___ INPUT

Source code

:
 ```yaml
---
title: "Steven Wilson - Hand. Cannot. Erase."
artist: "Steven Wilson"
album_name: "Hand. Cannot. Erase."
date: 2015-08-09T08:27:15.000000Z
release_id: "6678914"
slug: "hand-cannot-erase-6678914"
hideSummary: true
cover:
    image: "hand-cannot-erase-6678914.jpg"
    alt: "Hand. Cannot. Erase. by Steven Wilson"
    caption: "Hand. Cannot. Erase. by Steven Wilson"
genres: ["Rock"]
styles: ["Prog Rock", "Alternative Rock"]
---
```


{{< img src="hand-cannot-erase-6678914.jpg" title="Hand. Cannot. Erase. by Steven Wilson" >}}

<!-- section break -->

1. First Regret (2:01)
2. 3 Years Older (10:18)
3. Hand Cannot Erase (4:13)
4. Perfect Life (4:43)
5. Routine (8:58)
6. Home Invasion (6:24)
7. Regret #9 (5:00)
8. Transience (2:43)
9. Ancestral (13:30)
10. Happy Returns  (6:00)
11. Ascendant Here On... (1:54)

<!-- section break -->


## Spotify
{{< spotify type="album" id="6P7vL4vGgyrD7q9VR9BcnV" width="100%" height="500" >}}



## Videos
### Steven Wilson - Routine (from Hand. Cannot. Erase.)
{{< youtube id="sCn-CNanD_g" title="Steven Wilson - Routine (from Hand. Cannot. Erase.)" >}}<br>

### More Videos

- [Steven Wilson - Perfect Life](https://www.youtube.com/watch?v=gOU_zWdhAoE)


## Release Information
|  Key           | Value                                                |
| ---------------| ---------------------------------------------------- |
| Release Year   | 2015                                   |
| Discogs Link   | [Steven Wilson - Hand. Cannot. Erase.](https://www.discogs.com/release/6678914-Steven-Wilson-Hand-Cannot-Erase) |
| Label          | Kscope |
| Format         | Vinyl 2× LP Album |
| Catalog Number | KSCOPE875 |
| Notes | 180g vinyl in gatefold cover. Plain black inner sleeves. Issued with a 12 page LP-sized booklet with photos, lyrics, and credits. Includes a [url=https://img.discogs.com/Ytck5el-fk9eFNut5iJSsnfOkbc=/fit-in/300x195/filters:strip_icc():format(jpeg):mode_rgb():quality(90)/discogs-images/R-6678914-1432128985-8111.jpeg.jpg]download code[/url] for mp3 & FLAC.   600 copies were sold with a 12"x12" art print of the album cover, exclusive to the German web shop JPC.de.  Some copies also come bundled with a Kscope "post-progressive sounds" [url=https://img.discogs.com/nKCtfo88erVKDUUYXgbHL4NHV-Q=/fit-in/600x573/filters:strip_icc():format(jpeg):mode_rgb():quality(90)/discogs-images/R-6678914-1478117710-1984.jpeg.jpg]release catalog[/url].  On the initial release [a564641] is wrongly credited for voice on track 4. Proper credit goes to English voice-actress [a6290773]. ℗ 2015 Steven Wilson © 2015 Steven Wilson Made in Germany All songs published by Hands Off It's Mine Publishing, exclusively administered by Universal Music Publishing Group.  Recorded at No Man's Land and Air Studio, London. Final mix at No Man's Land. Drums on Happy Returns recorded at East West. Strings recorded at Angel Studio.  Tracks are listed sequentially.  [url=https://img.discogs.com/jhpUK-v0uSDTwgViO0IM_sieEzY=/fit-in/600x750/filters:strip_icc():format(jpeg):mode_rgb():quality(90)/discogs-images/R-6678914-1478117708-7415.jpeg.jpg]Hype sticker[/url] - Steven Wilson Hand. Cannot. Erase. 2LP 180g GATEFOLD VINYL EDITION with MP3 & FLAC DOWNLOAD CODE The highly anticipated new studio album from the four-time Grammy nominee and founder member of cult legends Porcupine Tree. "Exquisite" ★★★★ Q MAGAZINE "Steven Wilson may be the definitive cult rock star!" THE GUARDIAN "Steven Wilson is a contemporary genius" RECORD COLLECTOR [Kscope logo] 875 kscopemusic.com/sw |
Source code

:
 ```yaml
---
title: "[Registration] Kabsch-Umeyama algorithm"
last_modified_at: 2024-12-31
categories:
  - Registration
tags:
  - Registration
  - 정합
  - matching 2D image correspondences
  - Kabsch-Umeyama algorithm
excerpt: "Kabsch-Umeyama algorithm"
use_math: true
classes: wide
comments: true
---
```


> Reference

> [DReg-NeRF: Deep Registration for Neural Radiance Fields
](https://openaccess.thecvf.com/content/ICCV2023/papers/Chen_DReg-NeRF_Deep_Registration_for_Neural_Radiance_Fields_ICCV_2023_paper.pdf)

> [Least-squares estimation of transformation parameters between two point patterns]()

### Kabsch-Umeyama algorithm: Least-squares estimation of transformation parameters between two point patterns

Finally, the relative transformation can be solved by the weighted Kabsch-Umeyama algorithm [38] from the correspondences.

______

* **WHAT YOU NEED TO DO**
Report, from the entries above, each line where "between" is found.

* **TASK RESPONSE**
> [Least-squares estimation of transformation parameters between two point patterns]()
### Kabsch-Umeyama algorithm: Least-squares estimation of transformation parameters between two point patterns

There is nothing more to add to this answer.